It is now well established that a major factor of the intrinsic containment and mass decline of plumes of the aromatic hydrocarbons benzene, toluene, ethylbenzene, and xylene (BTEX) from fuel spills to subsurface aquifers is the inherent and ubiquitous degradative activity of soil microbes on these compounds. The availability of dissolved oxygen (DO) through the processes of aquifer reaeration (groundwater flow, rainfall events, capillary fringe aeration) is also essential for stimulating aerobic biodegradation of BTEX.

In recent years, laboratory experiments with aquifer sediments have shown that BTEX may be biodegraded at significant rates by anaerobic bacteria utilizing alternate electron acceptors (EA), e.g., NO₃^-, Fe⁺³, SO₄^-2, and CO₂. These findings have prompted us to investigate three laboratory soil/ groundwater systems (aerobic, anaerobic, and chronic low DO) which may represent field plume conditions. When aquifer sediments were equilibrated with sufficient DO, hydrocarbons (BTEX) were also degraded at high rates with no lag phase. Experimental simulations of chronic low DO, a condition common in low permeability aquifers, were performed in a pressure-transducer- controlled respirometer in which the DO was maintained at constant low levels (less than 1 to 2 mg/L). BTEX also degraded rapidly at all DO levels.
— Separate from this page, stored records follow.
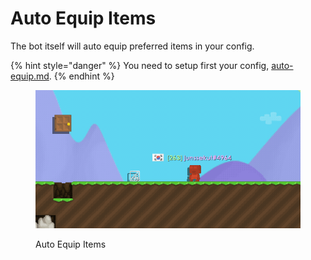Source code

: # Auto Equip Items

The bot itself will auto equip preferred items in your config.

{% hint style="danger" %}
You need to setup first your config, [auto-equip.md](../customizing-your-configuration/customizable-configuration/options/auto-equip.md "mention").
{% endhint %}

<figure><img src="../.gitbook/assets/Auto Equip Items.gif" alt=""><figcaption><p>Auto Equip Items</p></figcaption></figure>

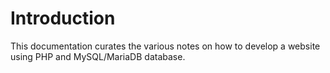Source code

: # Introduction

This documentation curates the various notes on how to develop a website using PHP and MySQL/MariaDB database.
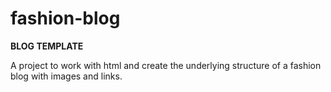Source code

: # fashion-blog
**BLOG TEMPLATE**

A project to work with html and create the underlying structure of a fashion blog with images and links.  
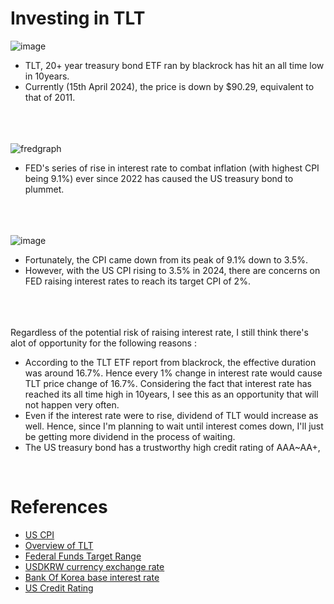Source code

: # Investing in TLT
![image](https://github.com/juho-creator/Investing/assets/72856990/01bb7d73-0b76-4215-8832-c405b41450e5)
</br>
- TLT, 20+ year treasury bond ETF ran by blackrock has hit an all time low in 10years.
- Currently (15th April 2024), the price is down by  $90.29, equivalent to that of 2011.
</br></br></br></br>



![fredgraph](https://github.com/juho-creator/Investing/assets/72856990/9ca1b383-1a98-4781-8ff0-176cd160eaf5)
</br>
- FED's series of rise in interest rate to combat inflation (with highest CPI being 9.1%) ever since 2022 has
caused the US treasury bond to plummet.
</br></br></br></br>




![image](https://github.com/juho-creator/Investing/assets/72856990/dc111ae4-2372-4523-9337-55652da58640)
</br>
- Fortunately, the CPI came down from its peak of 9.1% down to 3.5%.
- However, with the US CPI rising to 3.5% in 2024, there are concerns on FED raising interest rates to reach its target CPI of 2%.
</br></br></br></br>





Regardless of the potential risk of raising interest rate, I still think there's alot of opportunity for the following reasons : 
- According to the TLT ETF report from blackrock, the effective duration was around 16.7%.
Hence every 1% change in interest rate would cause TLT price change of 16.7%. Considering the fact that interest rate has reached its all time high in 10years,
I see this as an opportunity that will not happen very often.
- Even if the interest rate were to rise, dividend of TLT would increase as well. Hence, since I'm planning to wait until interest comes down,
  I'll just be getting more dividend in the process of waiting.
- The US treasury bond has a trustworthy high credit rating of AAA~AA+,


</br>


# References 
- [US CPI](https://www.investing.com/economic-calendar/cpi-733)
- [Overview of TLT](https://www.ishares.com/us/products/239454/ishares-20-year-treasury-bond-etf#/)
- [Federal Funds Target Range](https://fred.stlouisfed.org/series/DFEDTARU)
- [USDKRW currency exchange rate](https://www.investing.com/currencies/usd-krw)
- [Bank Of Korea base interest rate](https://www.bok.or.kr/portal/singl/baseRate/progress.do?dataSeCd=01&menuNo=200656)
- [US Credit Rating](https://www.worldgovernmentbonds.com/credit-rating/united-states/#google_vignette)
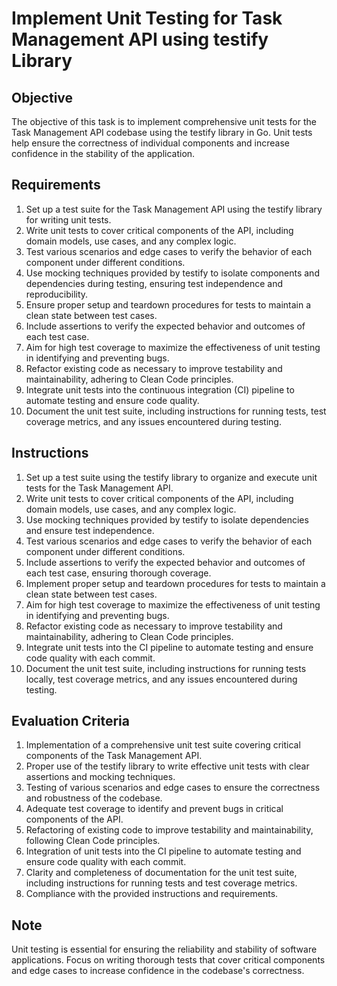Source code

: # Implement Unit Testing for Task Management API using testify Library

## Objective
The objective of this task is to implement comprehensive unit tests for the Task Management API codebase using the testify library in Go. Unit tests help ensure the correctness of individual components and increase confidence in the stability of the application.

## Requirements
1. Set up a test suite for the Task Management API using the testify library for writing unit tests.
2. Write unit tests to cover critical components of the API, including domain models, use cases, and any complex logic.
3. Test various scenarios and edge cases to verify the behavior of each component under different conditions.
4. Use mocking techniques provided by testify to isolate components and dependencies during testing, ensuring test independence and reproducibility.
5. Ensure proper setup and teardown procedures for tests to maintain a clean state between test cases.
6. Include assertions to verify the expected behavior and outcomes of each test case.
7. Aim for high test coverage to maximize the effectiveness of unit testing in identifying and preventing bugs.
8. Refactor existing code as necessary to improve testability and maintainability, adhering to Clean Code principles.
9. Integrate unit tests into the continuous integration (CI) pipeline to automate testing and ensure code quality.
10. Document the unit test suite, including instructions for running tests, test coverage metrics, and any issues encountered during testing.

## Instructions
1. Set up a test suite using the testify library to organize and execute unit tests for the Task Management API.
2. Write unit tests to cover critical components of the API, including domain models, use cases, and any complex logic.
3. Use mocking techniques provided by testify to isolate dependencies and ensure test independence.
4. Test various scenarios and edge cases to verify the behavior of each component under different conditions.
5. Include assertions to verify the expected behavior and outcomes of each test case, ensuring thorough coverage.
6. Implement proper setup and teardown procedures for tests to maintain a clean state between test cases.
7. Aim for high test coverage to maximize the effectiveness of unit testing in identifying and preventing bugs.
8. Refactor existing code as necessary to improve testability and maintainability, adhering to Clean Code principles.
9. Integrate unit tests into the CI pipeline to automate testing and ensure code quality with each commit.
10. Document the unit test suite, including instructions for running tests locally, test coverage metrics, and any issues encountered during testing.

## Evaluation Criteria
1. Implementation of a comprehensive unit test suite covering critical components of the Task Management API.
2. Proper use of the testify library to write effective unit tests with clear assertions and mocking techniques.
3. Testing of various scenarios and edge cases to ensure the correctness and robustness of the codebase.
4. Adequate test coverage to identify and prevent bugs in critical components of the API.
5. Refactoring of existing code to improve testability and maintainability, following Clean Code principles.
6. Integration of unit tests into the CI pipeline to automate testing and ensure code quality with each commit.
7. Clarity and completeness of documentation for the unit test suite, including instructions for running tests and test coverage metrics.
8. Compliance with the provided instructions and requirements.

## Note
Unit testing is essential for ensuring the reliability and stability of software applications. Focus on writing thorough tests that cover critical components and edge cases to increase confidence in the codebase's correctness.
These results suggest that plumes that appear to have low DO but continuous oxygen infiltration significantly bioattenuate BTEX. In addition, this model for an O₂- diffusion-limited aquifer may not be anaerobic, but may represent stable, slowly degrading aerobic plumes. The anaerobic biotransformation potential of BTEX was also determined in microcosms prepared with subsoil or groundwater amended with NO₃^-, Fe⁺³, SO₄^-2, or no EA. Groundwater from the "aerobic" and "anaerobic" portions of one site plume showed losses in BTEX, but no correlation existed between the presence of reduced EA and biodegradation. Anaerobic slurries of subsoil from another site showed significant BTEX declines, but reduced gases (CH₄, H₂S, H₂) were not formed. In these microcosms, however, high concentrations of soil-bound (not dissolved) Fe⁺² formed, suggesting that Fe⁺³ may have been a predominant anaerobic EA. Our data indicate that the presumed consumption/reduction of anaerobic EA may not always be coupled to BTEX losses in groundwater plumes. Finally, these results suggest a more critical evaluation of natural attenuation in aquifers is needed regarding O₂ transport mechanisms and the extent of anaerobic BTEX biodegradation.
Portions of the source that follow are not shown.